Between 6 and 9 April the results of the Second Survey on Constitutional Culture in Argentina were presented in the cities of Buenos Aires and Cordoba. The survey was performed by International IDEA and Poliarquía Consultores in seven Argentine cities from November through December 2014. The presentations took place in the University of Buenos Aires Law School, in the National Congress, in the Federal Judge Association, in the Academy of Moral and Political Sciences, in the High Justice Court in the province of Cordoba, and before the Province of Cordoba Ombudsman.
The background for this study is the First Survey on Constitutional Culture in Argentina, completed in 2005. The results for this survey can be found in the book Survey of Constitutional Culture in Argentina: An Anomic Society. This second edition discusses the perceptions and attitudes which the Argentine society has regarding issues such as democracy, law, human rights, political actors, and institutions. This project is based on a series of similar reports made in Mexico, Costa Rica and Bolivia, each of which were contextually adapted for each country.
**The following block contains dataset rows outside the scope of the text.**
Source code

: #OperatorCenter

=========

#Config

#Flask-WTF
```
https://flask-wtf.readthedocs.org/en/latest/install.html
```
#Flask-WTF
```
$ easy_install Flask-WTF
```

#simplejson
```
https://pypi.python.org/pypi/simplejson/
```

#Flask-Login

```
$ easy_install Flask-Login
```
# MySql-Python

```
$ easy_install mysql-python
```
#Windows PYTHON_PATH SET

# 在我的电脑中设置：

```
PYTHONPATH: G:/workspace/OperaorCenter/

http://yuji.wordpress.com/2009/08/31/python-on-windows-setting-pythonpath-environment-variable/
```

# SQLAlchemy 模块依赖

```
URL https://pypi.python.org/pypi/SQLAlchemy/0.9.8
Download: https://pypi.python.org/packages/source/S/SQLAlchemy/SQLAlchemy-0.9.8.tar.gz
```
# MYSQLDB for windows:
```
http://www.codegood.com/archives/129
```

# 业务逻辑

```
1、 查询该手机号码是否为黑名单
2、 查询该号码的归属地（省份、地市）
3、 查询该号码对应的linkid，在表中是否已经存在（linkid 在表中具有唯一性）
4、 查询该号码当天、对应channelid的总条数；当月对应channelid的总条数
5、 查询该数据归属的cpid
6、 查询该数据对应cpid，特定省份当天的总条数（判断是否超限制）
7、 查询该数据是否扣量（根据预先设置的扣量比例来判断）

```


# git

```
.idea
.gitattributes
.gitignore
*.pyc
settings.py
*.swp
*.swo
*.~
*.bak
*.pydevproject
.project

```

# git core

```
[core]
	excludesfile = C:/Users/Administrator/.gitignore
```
The esteemed German legal scholar Peter Häberle, has developed the concept of constitutional culture, defining it as the “sum of attitudes and ideas, of subjective experiences, values scales and expectatives both at a personal level for the citizen and all of its associations, as well as at a State organs level, and at any other level related with the Constitution”. Consequently, these studies work with the knowledge of attitudes, perceptions and values of citizens about constitution and the law in general to determinate the nature of the constitutional culture.
Among the most relevant research findings found that almost 80 per cent of Argentinians believe their country to be acting outside the law and that 83 per cent believe Argentinians violate the law. For 74 per cent of those surveyed, politicians are the top offenders in breach of the law, followed by policemen (52 per cent), and officials (43 per cent). In addition, 63 per cent believe that the principle of equality before the law is not observed.
The results show lack of confidence in the institutions and in those who are believed to set an example as law abiding citizens. In contrast, 91 per cent believe the Constitution to be important or very important, while 71 per cent believe that democracy is better than any other form of government.
The presentation of the results was carried out by the co-directors of the report, Daniel Zovatto, International IDEA Regional Director for Latin America and the Caribbean; Eduardo Fidanza, Poliarquía Director; and Antonio Maria Hernandez, Honorary Chairman of the Argentine Association of Constitutional Law. As with the first edition of the survey (2005), a book with the key results and analyses will be published.